Alternatively, "ketidakmungkinan" (impossibility) is 17 letters.
So, based on this, "ketidakbertanggungjawaban" and "mempertanggungjawabkannya" are both 25 letters. Are there any longer ones? Maybe with more affixes. For example, "kemempertanggungjawabkannya" but that seems incorrect because combining "ke-" with "memper-" might not be standard. Or "ketidakmempertanggungjawabkan" which would be a negation of making someone responsible, but that's getting into ungrammatical territory. Indonesian affixation has rules, and stacking too many might not be permissible.
Therefore, the two 25-letter words are likely the longest in common use. However, I should check if there are any official records or if the KBBI lists longer words. Since I can't access the KBBI right now, I'll rely on existing references. From previous knowledge, these two words are often cited as the longest in Indonesian. So, the answer would be either of these, but "ketidakbertanggungjawaban" is a noun, while the other is a verb with a possessive suffix. Both are valid, but perhaps the noun is more commonly recognized as a single word without the possessive clitic "-nya", which can sometimes be considered a separate word, though in writing it's attached.

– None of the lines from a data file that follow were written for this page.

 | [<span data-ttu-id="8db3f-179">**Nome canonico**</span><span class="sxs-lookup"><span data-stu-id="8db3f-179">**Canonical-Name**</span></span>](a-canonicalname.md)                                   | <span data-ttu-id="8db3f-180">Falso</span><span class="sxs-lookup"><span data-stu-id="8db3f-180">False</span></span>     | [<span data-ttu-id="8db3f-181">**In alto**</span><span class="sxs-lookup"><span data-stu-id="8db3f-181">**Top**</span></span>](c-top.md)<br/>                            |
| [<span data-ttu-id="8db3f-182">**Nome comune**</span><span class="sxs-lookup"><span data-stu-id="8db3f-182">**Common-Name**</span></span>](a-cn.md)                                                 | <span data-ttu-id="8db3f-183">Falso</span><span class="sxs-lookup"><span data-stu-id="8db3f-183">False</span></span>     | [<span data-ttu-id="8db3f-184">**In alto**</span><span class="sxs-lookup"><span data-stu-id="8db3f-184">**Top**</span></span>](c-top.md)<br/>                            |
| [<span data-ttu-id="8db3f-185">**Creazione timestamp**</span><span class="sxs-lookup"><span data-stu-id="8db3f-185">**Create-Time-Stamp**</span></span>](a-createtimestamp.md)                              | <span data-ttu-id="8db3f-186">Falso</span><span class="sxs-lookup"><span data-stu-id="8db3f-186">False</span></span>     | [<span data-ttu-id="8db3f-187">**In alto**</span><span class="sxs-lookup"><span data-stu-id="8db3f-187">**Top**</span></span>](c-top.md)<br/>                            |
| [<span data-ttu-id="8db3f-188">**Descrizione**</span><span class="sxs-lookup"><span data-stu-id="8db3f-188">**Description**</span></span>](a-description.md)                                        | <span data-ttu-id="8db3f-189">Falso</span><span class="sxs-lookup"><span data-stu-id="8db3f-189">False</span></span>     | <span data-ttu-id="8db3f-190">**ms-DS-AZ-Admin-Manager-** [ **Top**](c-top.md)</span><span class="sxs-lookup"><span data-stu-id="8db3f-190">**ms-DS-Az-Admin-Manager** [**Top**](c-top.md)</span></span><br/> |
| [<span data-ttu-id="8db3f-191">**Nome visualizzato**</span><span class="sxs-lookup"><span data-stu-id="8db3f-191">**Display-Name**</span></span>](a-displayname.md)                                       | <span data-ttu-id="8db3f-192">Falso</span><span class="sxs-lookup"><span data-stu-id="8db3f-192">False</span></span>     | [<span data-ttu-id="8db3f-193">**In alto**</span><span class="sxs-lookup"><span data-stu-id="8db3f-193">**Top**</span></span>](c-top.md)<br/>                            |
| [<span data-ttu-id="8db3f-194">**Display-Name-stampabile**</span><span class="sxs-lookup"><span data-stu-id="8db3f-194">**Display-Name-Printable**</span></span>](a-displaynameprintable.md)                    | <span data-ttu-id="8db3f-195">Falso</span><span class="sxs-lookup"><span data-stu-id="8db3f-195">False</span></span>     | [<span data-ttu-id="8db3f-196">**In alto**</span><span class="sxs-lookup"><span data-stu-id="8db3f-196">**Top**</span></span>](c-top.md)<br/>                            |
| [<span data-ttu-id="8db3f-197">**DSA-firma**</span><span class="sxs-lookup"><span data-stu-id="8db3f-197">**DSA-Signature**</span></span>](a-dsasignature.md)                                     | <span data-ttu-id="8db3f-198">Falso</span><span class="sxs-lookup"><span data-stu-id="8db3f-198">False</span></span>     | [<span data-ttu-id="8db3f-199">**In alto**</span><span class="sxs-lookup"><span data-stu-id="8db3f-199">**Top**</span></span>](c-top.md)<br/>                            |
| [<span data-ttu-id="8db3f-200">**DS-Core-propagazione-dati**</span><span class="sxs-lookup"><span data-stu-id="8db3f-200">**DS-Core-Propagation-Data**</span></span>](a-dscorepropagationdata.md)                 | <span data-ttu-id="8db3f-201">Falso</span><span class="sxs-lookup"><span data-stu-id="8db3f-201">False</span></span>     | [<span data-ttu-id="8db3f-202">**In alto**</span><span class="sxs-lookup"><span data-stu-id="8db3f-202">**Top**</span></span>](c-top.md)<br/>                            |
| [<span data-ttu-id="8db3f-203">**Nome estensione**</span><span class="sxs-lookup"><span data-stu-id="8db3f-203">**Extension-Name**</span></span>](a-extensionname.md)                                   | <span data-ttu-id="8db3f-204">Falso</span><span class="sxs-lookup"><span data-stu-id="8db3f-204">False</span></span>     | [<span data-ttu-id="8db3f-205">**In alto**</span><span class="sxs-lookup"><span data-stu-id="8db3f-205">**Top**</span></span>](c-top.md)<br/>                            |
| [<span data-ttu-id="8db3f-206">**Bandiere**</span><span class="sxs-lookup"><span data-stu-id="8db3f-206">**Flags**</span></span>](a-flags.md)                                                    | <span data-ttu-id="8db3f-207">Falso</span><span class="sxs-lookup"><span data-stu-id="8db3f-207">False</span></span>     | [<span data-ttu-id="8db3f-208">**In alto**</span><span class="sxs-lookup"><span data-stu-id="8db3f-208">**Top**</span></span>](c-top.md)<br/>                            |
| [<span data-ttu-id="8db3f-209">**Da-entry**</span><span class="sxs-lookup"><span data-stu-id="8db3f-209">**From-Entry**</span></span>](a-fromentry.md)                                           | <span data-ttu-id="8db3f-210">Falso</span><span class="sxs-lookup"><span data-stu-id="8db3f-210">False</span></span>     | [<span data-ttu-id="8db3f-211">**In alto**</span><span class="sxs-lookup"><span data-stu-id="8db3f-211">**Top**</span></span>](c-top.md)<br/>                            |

Wait, in Indonesian, "-nya" is a suffix, so "mempertanggungjawabkannya" is written as one word. So both are valid. However, whether "-nya" is considered part of the word or a separate enclitic might affect the count. But according to standard Indonesian orthography, "-nya" is attached, so it's part of the word. Therefore, both words are 25 letters. However, "ketidakbertanggungjawaban" might be more commonly cited as the longest because it's a noun and perhaps more frequently used in formal contexts.
Alternatively, another example: "memperdebatkannya" (to debate it), which is m-e-m-p-e-r-d-e-b-a-t-k-a-n-n-y-a. That's 19 letters. Shorter.
So, after considering various possibilities and checking the affixation rules, the conclusion is that the longest words in Indonesian are 25 letters long, either "ketidakbertanggungjawaban" or "mempertanggungjawabkannya". However, some sources might list "ketidakbertanggungjawaban" as the longest. I should confirm if there's a consensus on which one is longer or if they are tied. Since both have 25 letters, they are tied. But perhaps "ketidakbertanggungjawaban" is more often mentioned. Alternatively, another word might exist with more letters, but I can't recall any. So, the final answer would be that the longest word is "ketidakbertanggungjawaban" with 25 letters, meaning 'irresponsibility' or 'the state of not being responsible'.
Answer from DeepSeek’s R1 to the question:
What's the longest word in Bahasa Indonesia?
The longest word in Bahasa Indonesia is often cited as "ketidakbertanggungjawaban" (25 letters), which means "irresponsibility" or "the state of not being responsible." This noun is formed through extensive affixation:
Root: tanggung jawab (responsibility)
Affixes: ke-...-an (abstract noun) + tidak (negation) + ber- (prefix)
Structure: ke-tidak-ber-tanggungjawab-an.
Another contender is "mempertanggungjawabkannya" (25 letters), meaning "to hold someone responsible for it." This verb combines the root tanggung jawab with multiple affixes and the possessive suffix -nya:
Affixes: memper-...-kan (causative) + -nya (third-person possessive)
Structure: memper-tanggungjawab-kan-nya.
Both words demonstrate Indonesian's complex affixation system. While they share the same letter count, ketidakbertanggungjawaban is more commonly recognized as the longest due to its frequent use in formal contexts. Technical terms (e.g., scientific loanwords) or creative constructions might yield longer words, but these two are the most widely accepted examples.